The couple moved back to Istanbul in 1912. It was a good time to return. Most forms of Western art had been banned there for centuries, but the winds of change that had helped nation-states sprout across Europe were transforming Turkey as well.
Rassim saw an opportunity to propose that an art school be established for women. “Ideas of freedom, equality, justice, comradeship have arrived in our country,” she was quoted as saying in addressing the minister of education in 1914, “but why is it only men that are benefiting from them?”
The School of Fine Arts for Women opened the next year, with Rassim at the helm, alongside painter Omer Adil Bey.
“Under her tutelage, Muslim women were able to paint landscapes en plein air, and draw from nude female models as well as antique statues,” Dagoglu, the art historian, said.
While Rassim helped start the careers of artists like Fahrelnissa Zeid, who became known for her large-scale abstract paintings, she still yearned to be recognised for her own artwork. It was a sentiment she expressed in 1919, when she organised a show of paintings in her home and was interviewed by the journalist Mehmed Zekeriya Sertel for Buyuk Mecmua magazine.
Later in 1919, when the Allied powers occupied Istanbul in the wake of World War I, Rassim went back to Rome, divorced her husband and mingled with the fascist cultural elite under the fast-rising Benito Mussolini. She became friendly with the poet Gabriele D’Annunzio and the sculptor Renato Brozzi, and through their connections she painted a portrait of Mussolini himself.
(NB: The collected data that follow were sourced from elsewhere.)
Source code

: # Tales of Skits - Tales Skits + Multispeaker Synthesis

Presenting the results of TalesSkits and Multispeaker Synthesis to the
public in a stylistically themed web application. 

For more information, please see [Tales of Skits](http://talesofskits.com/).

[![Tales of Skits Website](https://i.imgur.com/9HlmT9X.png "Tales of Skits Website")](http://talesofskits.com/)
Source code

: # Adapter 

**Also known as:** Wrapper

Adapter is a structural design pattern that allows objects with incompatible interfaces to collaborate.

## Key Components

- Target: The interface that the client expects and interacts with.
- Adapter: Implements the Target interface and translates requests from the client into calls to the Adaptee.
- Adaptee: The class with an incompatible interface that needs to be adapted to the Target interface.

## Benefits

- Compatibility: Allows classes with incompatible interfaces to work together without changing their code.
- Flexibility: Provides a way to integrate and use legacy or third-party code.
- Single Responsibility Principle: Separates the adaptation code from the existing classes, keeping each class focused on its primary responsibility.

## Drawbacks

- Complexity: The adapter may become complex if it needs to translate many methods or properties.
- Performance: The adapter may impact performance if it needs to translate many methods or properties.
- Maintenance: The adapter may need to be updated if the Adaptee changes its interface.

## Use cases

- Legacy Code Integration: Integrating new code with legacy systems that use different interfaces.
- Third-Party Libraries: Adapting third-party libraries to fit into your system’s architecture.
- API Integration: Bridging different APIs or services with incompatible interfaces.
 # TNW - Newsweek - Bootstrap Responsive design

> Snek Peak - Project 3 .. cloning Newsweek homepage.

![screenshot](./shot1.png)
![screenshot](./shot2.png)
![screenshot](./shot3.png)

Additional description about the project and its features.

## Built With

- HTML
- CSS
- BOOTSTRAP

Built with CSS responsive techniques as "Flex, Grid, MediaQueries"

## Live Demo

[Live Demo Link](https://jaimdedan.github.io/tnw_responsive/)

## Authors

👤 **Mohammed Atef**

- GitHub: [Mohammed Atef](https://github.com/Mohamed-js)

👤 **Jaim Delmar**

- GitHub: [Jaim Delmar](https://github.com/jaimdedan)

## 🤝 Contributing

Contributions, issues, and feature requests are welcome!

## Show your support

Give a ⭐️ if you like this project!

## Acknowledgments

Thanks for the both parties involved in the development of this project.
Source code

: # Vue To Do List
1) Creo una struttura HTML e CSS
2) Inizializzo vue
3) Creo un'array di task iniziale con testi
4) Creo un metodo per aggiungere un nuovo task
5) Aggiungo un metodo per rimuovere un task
She also tried to open an art academy for Turkish students in Rome and painted a portrait of the new Turkish president, Mustafa Kemal Ataturk, to convince him of her abilities and perhaps to charm him. Unable to gain his favour, though, she left Europe in 1927 for the United States to pursue her artistic ambitions there. She found work as a high school art teacher in Connecticut.
“I did not come to the United States as a famished immigrant to make money,” she wrote in 1935 in a letter to Hamilton Holt, the dean of Rollins College, near Orlando, Florida, “but had an ideal in mind: to be considered among the talented people.”
Rollins had offered her a teaching job, but she wasn’t able to accept it because of her immigration status.
“As an immigrant woman artist, the post-Depression era was especially hard for Rassim,” Dagoglu said, “but she was a resilient and resourceful artist with a knack for marketing.”
As she sought to build a career, she moved to New York, where she highlighted her Turkish nobility, calling herself Princess Alciba, her Abkhazian family name. She held salons at her Manhattan home and participated in group and solo exhibitions in galleries.
In April 1932, for the poet Edwin Markham’s 80th birthday celebration at Carnegie Hall, she presented him with his portrait as a gift in front of 2,000 people.
But despite her moderate success, she struggled to support herself. In September 1932, to pay her debtors, the New York City marshal auctioned off her portrait of Franklin D. Roosevelt for $40 ($688 in today’s dollars). She had valued the painting at $2,000 (about $37,500 today).
Dagoglu said that after Thomas Edison died in 1931, Rassim tried to sell a portrait of him to his family, saying in a letter that he had posed for her. But Dagoglu found that she had actually based the painting on a photograph.
That portrait, showing Edison deep in thought in his lab, was rediscovered in 2011 and is now at the Cornell Fine Arts Museum at Rollins College.
In 1931, she married Salvatore Virzi, a singer at the Metropolitan Opera. She became a US citizen in 1943.
Rassim died in 1954. She was about 69. She was believed to have been buried in a potter’s field in or near New York, but Dagoglu was unable to find any records of any of the names that Rassim might have used.
Many of the paintings she made in the United States are considered missing—she was a poor record keeper and newspaper accounts say that her studio was once robbed—but, like the Edison painting, they are slowly being found.